İsa kayıkla karşı yakaya dönünce, çevresinde büyük bir kalabalık toplandı. Kendisi gölün kıyısında duruyordu. Bu sırada havra yöneticilerinden Yair adında biri geldi. İsa'yı görünce ayaklarına kapandı, «Küçük kızım can çekişiyor. Gelip ellerini onun üzerine koy da kurtulsun, yaşasın!» diye yalvardı. İsa adamla birlikte gitti. İsa'nın ardından giden büyük bir kalabalık da O'nu dört bir yandan sıkıştırıyordu. Orada, on iki yıldır kanaması olan bir kadın vardı. Bir sürü hekimin elinden çok çekmiş, tüm varını yoğunu harcamış, ama iyileşeceğine daha da kötüleşmişti.
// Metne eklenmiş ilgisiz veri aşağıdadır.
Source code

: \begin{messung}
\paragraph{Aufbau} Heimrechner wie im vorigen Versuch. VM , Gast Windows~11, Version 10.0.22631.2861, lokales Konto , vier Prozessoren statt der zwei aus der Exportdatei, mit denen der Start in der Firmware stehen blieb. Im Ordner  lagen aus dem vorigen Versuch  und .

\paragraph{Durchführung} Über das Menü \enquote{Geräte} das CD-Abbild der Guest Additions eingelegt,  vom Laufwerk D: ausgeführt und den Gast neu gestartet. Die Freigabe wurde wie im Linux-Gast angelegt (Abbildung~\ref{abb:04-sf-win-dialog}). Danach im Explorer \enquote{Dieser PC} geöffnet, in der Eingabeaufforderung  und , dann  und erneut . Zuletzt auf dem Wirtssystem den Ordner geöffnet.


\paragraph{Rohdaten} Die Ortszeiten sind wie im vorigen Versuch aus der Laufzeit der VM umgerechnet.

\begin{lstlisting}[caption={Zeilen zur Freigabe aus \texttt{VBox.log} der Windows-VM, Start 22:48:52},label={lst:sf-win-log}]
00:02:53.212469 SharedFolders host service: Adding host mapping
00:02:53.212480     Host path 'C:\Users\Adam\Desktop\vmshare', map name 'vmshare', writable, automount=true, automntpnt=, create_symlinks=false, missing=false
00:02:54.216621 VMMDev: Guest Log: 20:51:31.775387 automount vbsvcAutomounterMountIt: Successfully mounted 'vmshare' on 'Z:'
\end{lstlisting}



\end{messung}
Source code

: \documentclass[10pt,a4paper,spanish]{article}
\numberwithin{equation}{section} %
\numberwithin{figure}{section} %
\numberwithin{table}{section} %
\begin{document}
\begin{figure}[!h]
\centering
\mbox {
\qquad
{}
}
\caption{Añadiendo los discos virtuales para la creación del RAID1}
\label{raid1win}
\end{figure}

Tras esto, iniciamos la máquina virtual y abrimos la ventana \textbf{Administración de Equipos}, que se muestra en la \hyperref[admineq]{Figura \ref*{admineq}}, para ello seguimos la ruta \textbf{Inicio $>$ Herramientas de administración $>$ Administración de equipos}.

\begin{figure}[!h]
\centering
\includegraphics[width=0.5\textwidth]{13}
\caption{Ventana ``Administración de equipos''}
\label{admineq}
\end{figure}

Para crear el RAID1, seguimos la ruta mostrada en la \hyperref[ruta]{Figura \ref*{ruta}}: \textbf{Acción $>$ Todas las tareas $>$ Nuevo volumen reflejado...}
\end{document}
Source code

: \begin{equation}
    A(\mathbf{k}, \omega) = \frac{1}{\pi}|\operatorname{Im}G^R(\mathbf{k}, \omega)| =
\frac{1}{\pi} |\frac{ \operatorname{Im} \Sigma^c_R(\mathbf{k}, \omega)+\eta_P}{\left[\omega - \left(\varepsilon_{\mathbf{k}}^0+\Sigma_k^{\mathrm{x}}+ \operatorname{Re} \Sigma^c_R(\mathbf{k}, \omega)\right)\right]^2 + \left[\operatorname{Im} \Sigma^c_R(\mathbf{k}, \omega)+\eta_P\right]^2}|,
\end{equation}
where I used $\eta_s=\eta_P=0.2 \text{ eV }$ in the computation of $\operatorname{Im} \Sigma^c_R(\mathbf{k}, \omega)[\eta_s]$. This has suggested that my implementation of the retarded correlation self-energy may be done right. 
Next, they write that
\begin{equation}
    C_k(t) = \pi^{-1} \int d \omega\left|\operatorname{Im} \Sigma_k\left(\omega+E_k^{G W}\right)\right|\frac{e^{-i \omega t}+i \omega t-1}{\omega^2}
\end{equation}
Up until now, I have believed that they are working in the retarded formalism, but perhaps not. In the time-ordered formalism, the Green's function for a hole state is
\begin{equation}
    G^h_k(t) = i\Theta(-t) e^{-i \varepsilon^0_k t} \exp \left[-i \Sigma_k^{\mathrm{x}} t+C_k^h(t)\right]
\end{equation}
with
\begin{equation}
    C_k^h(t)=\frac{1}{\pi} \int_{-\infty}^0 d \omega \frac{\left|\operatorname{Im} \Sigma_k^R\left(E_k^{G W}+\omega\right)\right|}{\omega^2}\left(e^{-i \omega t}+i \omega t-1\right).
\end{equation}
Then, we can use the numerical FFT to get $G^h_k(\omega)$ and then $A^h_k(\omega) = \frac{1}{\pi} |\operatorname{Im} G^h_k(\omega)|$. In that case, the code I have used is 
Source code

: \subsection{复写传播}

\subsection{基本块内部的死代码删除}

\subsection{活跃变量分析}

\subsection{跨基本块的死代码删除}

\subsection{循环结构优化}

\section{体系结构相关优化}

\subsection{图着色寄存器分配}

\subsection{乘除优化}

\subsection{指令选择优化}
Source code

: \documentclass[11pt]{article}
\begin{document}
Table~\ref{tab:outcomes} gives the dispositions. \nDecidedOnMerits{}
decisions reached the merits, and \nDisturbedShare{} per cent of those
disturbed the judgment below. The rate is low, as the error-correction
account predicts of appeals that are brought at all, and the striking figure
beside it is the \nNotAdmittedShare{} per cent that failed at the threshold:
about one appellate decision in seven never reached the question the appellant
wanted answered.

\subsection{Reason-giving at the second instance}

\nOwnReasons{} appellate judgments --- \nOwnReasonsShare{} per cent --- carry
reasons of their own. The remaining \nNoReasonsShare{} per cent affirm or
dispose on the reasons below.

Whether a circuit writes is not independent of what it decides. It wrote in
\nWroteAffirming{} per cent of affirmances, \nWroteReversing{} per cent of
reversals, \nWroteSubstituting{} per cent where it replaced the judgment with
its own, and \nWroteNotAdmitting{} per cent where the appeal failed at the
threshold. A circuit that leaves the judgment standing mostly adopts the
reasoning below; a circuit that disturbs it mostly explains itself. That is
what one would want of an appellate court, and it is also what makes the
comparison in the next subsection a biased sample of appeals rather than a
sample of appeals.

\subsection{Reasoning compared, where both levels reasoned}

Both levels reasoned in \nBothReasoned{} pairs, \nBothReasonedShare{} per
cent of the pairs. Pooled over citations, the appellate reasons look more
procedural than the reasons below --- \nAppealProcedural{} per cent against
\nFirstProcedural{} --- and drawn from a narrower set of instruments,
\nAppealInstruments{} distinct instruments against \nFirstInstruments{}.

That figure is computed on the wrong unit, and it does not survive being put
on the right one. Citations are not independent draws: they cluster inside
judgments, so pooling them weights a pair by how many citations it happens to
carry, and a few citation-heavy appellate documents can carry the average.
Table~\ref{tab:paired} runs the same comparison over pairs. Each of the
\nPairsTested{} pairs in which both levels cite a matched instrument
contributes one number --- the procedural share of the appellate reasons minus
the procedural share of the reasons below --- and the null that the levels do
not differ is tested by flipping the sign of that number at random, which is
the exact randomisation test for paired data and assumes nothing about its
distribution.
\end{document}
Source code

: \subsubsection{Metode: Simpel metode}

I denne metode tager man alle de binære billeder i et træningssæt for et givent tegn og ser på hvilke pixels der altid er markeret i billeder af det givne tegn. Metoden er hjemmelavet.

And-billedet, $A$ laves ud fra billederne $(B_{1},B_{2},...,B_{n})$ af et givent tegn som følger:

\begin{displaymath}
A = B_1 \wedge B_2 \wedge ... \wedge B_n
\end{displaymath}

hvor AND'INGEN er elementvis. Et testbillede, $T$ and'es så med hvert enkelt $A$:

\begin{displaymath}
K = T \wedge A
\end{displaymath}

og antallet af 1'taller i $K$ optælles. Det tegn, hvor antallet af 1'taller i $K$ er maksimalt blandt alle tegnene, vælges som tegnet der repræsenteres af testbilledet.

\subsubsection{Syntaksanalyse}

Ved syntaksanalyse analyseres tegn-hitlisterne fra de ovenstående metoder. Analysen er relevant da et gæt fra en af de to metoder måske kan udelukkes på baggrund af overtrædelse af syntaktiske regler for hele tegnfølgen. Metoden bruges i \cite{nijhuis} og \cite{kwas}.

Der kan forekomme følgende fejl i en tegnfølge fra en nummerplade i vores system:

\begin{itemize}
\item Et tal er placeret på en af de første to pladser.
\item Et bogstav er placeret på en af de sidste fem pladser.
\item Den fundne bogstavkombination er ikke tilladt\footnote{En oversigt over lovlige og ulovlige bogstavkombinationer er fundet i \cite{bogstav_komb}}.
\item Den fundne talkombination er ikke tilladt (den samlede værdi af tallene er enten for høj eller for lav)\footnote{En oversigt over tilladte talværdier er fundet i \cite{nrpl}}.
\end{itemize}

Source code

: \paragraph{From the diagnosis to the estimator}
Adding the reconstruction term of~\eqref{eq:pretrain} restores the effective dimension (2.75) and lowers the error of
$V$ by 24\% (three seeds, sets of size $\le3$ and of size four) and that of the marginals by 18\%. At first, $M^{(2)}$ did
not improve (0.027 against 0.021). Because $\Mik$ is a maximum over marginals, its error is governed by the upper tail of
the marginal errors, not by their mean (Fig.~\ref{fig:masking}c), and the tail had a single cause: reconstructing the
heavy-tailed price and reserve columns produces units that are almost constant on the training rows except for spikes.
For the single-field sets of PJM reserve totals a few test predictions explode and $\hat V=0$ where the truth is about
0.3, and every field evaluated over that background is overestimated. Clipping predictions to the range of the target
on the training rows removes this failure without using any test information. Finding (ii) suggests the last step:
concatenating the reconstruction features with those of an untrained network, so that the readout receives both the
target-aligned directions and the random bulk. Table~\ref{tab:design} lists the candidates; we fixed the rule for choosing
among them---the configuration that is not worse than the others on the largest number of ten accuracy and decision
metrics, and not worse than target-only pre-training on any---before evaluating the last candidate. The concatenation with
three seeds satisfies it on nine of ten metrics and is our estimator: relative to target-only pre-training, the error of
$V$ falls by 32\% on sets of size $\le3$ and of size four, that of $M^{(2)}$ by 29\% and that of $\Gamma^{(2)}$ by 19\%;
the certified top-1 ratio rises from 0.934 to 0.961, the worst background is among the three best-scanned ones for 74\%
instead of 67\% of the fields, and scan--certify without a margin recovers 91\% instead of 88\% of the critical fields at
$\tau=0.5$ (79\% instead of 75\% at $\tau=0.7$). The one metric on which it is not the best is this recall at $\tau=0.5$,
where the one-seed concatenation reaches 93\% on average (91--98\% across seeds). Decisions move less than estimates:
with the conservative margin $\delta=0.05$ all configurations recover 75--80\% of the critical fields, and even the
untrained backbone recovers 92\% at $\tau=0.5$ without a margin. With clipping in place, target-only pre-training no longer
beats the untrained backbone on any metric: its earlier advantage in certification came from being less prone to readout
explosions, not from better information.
Kadın, İsa hakkında anlatılanları duymuştu. Bu nedenle, kalabalıkta O'nun arkasından gelip giysisine dokundu. İçinden, «Giysilerine bile dokunsam kurtulacağım» diyordu. Hemen o anda kanaması kesiliverdi. Kadın, bedeninin derinliğinde ıstıraptan kurtulduğunu hissetti. İsa ise, kendisinden bir gücün akıp gittiğini hemen anladı. Kalabalığın ortasında dönüp, «Giysilerime kim dokundu?» diye sordu. Öğrencileri O'na, «Seni sıkıştıran kalabalığı görüyorsun! Nasıl oluyor da, `Bana kim dokundu' diye soruyorsun?» dediler. İsa bunu yapmış olanı görmek için çevresine bakındı. Kadın da kendisindeki değişikliği biliyordu. Korkuyla titreyerek geldi, İsa'nın ayaklarına kapandı ve O'na tüm gerçeği anlattı. İsa ona, «Kızım» dedi, «imanın seni kurtardı. Esenlikle git. Istırabın son bulsun.» İsa daha konuşurken, havra yöneticisinin evinden adamlar geldi. Yöneticiye, «Kızın öldü» dediler. «Öğretmeni neden hâlâ rahatsız ediyorsun?» İsa bu sözlere aldırmadan havra yöneticisine, «Korkma, sadece iman et!» dedi. İsa, Petrus, Yakup ve Yakup'un kardeşi Yuhanna'dan başka hiç kimsenin kendisiyle birlikte gitmesine izin vermedi. Havra yöneticisinin evine vardıklarında İsa, acı acı ağlayıp feryat edengürültülü bir kalabalıkla karşılaştı. İçeri girerek onlara, «Niye gürültü edip ağlıyorsunuz?» dedi. «Çocuk ölmedi, sadece uyuyor.» Onlar ise kendisiyle alay ettiler. Ama İsa hepsini dışarı çıkardıktan sonra çocuğun annesini babasını ve kendisiyle birlikte olanları alıp çocuğun bulunduğu odaya girdi. Çocuğun elinden tutarak ona, «Talita kumi!» dedi. Bu söz, `Kızım, sana söylüyorum, kalk' demektir. On iki yaşında olan kız hemen ayağa kalktı, yürümeye başladı. Oradakileri derin bir şaşkınlık aldı. İsa, «Bunu kimse bilmesin» diyerek onları sıkı sıkıya uyardı ve kıza yiyecek bir şey verilmesini buyurdu.